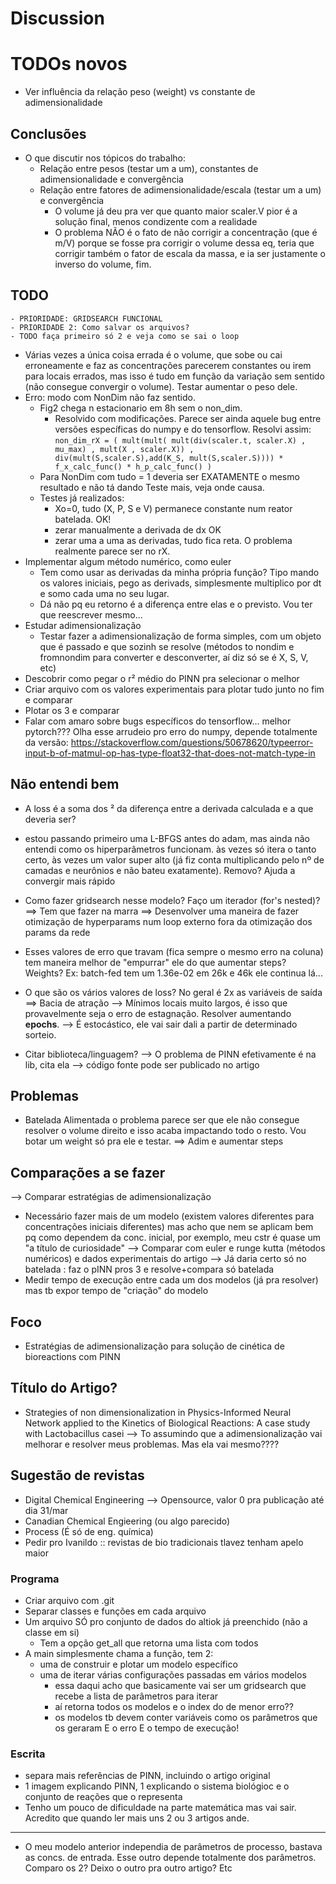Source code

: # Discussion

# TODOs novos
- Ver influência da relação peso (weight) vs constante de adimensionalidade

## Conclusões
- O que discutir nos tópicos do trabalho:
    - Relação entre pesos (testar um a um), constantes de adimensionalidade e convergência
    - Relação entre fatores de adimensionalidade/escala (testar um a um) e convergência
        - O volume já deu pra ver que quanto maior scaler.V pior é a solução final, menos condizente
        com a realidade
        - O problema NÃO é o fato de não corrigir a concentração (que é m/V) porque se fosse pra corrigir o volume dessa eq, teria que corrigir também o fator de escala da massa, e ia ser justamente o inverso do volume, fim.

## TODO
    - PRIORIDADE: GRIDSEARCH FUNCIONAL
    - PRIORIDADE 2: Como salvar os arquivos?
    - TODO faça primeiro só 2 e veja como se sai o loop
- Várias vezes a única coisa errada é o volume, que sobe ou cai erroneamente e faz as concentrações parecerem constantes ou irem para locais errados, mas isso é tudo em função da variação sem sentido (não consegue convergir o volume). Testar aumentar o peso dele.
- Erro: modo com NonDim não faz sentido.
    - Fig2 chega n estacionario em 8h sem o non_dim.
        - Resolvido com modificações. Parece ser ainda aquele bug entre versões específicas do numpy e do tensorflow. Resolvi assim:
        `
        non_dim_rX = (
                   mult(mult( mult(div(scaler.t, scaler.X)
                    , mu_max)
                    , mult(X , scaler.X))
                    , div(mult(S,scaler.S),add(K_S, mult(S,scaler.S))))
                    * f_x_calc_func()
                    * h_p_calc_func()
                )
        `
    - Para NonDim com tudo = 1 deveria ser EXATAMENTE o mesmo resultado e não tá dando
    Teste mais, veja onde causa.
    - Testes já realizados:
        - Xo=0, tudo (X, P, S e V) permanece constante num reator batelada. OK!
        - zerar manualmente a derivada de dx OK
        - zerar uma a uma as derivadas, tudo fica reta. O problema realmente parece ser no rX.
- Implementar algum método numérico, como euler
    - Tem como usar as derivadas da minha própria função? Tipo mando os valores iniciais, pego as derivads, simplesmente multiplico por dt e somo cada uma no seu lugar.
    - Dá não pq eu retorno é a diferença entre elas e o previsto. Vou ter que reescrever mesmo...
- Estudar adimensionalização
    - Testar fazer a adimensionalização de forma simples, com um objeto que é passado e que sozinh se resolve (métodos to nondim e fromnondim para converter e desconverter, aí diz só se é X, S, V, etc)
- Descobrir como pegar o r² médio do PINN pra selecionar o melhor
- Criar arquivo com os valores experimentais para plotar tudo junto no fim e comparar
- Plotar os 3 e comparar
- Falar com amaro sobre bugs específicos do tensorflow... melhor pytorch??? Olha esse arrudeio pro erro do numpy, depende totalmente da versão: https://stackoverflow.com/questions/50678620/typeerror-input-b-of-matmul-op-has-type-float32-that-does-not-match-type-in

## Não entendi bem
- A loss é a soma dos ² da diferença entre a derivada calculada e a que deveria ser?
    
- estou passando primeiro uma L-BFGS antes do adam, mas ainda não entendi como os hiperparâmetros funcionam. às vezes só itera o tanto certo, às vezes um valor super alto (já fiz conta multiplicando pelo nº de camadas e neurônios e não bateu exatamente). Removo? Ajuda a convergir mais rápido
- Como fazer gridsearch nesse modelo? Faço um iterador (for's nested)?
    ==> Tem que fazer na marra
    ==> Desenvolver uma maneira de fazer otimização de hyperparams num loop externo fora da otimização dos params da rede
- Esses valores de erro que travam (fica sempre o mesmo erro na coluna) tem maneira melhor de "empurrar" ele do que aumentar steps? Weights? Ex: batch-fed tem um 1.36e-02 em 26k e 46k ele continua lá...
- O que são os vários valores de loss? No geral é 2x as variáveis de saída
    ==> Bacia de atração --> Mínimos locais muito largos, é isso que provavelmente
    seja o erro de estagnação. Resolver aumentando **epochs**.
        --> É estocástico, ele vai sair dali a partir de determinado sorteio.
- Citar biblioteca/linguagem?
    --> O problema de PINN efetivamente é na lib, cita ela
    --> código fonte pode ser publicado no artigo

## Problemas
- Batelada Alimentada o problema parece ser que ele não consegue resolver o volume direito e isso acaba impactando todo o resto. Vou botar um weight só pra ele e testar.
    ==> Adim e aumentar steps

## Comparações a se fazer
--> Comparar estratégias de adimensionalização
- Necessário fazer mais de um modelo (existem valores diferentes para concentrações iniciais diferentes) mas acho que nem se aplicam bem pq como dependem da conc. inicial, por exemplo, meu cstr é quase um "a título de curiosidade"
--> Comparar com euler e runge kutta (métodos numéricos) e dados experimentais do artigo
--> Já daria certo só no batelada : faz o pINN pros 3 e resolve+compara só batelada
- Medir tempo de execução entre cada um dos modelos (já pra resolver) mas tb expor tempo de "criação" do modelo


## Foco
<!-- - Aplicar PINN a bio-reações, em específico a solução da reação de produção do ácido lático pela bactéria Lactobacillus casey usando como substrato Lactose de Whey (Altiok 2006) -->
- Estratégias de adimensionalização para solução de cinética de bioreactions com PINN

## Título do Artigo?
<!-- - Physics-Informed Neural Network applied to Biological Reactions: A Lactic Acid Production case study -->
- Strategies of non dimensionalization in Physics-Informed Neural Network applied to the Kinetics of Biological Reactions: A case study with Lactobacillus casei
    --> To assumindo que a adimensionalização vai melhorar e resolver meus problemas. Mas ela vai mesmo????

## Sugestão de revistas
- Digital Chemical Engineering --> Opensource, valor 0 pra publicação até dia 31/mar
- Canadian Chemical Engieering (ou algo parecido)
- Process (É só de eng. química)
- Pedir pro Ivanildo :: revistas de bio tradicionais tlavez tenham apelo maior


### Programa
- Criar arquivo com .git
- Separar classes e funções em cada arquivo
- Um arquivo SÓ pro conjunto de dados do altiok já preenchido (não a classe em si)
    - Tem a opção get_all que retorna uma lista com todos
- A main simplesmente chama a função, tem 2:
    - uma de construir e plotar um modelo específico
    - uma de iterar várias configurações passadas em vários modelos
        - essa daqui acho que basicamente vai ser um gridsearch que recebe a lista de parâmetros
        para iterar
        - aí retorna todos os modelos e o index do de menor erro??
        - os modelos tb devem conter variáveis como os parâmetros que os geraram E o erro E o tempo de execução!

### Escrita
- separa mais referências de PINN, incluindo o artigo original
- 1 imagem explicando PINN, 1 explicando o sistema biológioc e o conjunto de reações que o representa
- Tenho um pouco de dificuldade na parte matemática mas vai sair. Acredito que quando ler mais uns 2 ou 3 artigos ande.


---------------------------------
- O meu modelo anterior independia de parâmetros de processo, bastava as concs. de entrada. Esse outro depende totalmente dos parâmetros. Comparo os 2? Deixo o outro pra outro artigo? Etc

YOUR TASK:
Lines containing the word "Biological": how many are there in the data above? Reply with only that number.

SOLUTION TO THIS PROBLEM:
2